**Assigned task**
Where a line in the listing contains the string "coloring", copy that line out.

**Extracted records**

* * * * * * *

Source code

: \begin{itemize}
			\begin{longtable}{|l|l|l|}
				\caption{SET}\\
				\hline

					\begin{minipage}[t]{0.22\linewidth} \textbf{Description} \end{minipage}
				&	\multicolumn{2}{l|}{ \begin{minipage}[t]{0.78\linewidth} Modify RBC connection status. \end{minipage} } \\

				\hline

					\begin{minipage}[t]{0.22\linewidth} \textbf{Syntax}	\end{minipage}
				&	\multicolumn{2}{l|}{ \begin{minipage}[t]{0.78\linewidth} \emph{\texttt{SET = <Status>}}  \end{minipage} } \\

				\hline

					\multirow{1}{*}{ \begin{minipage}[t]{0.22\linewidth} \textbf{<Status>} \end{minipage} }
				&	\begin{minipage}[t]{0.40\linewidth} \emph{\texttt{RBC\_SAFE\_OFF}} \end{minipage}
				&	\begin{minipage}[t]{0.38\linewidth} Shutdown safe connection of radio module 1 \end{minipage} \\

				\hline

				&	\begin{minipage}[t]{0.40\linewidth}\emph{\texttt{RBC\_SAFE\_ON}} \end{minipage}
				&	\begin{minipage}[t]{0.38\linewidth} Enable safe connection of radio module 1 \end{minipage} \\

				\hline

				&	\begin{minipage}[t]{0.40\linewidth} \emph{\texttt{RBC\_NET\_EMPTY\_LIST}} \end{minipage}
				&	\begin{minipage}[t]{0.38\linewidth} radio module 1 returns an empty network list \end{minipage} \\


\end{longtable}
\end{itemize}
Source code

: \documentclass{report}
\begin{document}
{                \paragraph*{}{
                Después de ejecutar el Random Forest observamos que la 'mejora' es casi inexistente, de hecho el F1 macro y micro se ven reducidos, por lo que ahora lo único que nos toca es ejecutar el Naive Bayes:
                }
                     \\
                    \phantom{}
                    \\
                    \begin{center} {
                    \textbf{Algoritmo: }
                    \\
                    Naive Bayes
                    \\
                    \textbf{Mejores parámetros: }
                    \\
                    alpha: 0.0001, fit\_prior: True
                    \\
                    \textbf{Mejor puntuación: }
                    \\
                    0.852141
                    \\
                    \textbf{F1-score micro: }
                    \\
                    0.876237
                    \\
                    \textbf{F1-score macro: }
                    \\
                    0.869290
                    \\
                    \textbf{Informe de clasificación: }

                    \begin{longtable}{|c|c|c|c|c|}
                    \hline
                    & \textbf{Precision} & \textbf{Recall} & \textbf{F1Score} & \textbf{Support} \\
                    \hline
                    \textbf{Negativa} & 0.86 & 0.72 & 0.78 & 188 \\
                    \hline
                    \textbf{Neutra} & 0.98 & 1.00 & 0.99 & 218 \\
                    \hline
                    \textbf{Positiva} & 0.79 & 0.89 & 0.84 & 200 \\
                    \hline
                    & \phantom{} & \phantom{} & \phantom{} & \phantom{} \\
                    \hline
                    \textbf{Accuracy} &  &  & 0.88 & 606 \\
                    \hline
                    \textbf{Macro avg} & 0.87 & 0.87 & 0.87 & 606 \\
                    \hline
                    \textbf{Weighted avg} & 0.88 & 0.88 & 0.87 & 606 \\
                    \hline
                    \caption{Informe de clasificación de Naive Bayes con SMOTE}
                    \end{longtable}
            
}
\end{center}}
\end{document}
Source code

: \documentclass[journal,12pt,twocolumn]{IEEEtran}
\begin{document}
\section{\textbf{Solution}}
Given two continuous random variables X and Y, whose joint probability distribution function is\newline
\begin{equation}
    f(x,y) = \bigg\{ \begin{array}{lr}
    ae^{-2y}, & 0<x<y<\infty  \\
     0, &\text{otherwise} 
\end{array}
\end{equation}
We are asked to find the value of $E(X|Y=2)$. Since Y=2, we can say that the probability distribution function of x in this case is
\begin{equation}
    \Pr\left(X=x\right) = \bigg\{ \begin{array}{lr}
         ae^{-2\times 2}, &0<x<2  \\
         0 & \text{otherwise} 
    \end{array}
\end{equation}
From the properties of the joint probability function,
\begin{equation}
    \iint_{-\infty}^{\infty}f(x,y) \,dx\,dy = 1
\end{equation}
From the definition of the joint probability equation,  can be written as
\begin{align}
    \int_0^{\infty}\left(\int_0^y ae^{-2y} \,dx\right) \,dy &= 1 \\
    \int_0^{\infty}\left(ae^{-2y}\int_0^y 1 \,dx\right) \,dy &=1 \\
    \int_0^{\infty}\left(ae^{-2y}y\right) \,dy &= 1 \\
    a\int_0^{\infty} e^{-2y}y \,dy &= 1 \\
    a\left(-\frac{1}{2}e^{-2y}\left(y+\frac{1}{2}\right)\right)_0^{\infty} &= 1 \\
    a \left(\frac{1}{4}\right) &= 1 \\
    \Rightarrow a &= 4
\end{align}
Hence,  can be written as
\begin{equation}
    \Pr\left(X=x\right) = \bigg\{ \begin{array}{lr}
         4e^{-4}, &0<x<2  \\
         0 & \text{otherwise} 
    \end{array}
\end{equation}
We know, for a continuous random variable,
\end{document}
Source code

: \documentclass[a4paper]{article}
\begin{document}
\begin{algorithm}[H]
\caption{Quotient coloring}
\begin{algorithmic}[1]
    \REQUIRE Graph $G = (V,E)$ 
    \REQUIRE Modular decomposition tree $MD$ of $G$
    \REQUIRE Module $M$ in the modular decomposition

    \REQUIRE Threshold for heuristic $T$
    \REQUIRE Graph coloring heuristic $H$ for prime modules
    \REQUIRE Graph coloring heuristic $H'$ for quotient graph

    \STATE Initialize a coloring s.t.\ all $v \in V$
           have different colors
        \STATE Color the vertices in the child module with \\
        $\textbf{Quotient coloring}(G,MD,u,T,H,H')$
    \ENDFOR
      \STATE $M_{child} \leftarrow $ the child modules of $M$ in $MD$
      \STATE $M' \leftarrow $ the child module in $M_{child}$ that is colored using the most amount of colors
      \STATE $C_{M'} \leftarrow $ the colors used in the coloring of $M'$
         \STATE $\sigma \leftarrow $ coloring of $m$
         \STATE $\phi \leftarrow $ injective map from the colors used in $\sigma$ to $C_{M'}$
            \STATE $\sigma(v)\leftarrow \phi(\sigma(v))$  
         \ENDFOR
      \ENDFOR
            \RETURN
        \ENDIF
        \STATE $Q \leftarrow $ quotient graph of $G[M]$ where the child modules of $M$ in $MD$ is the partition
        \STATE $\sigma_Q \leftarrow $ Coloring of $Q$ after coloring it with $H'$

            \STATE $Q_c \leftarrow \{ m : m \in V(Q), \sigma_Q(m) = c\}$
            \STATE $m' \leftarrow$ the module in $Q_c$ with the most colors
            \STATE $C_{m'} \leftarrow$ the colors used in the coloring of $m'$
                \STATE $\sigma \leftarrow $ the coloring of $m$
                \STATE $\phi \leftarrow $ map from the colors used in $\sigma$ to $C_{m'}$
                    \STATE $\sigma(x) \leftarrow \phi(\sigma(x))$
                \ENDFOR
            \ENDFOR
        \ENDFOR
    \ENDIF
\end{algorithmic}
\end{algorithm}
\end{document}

* * * * * * *

**Answer section**
\caption{Quotient coloring}
    \REQUIRE Graph coloring heuristic $H$ for prime modules
    \REQUIRE Graph coloring heuristic $H'$ for quotient graph
    \STATE Initialize a coloring s.t.\ all $v \in V$
        $\textbf{Quotient coloring}(G,MD,u,T,H,H')$
      \STATE $C_{M'} \leftarrow $ the colors used in the coloring of $M'$
         \STATE $\sigma \leftarrow $ coloring of $m$
        \STATE $\sigma_Q \leftarrow $ Coloring of $Q$ after coloring it with $H'$
            \STATE $C_{m'} \leftarrow$ the colors used in the coloring of $m'$
                \STATE $\sigma \leftarrow $ the coloring of $m$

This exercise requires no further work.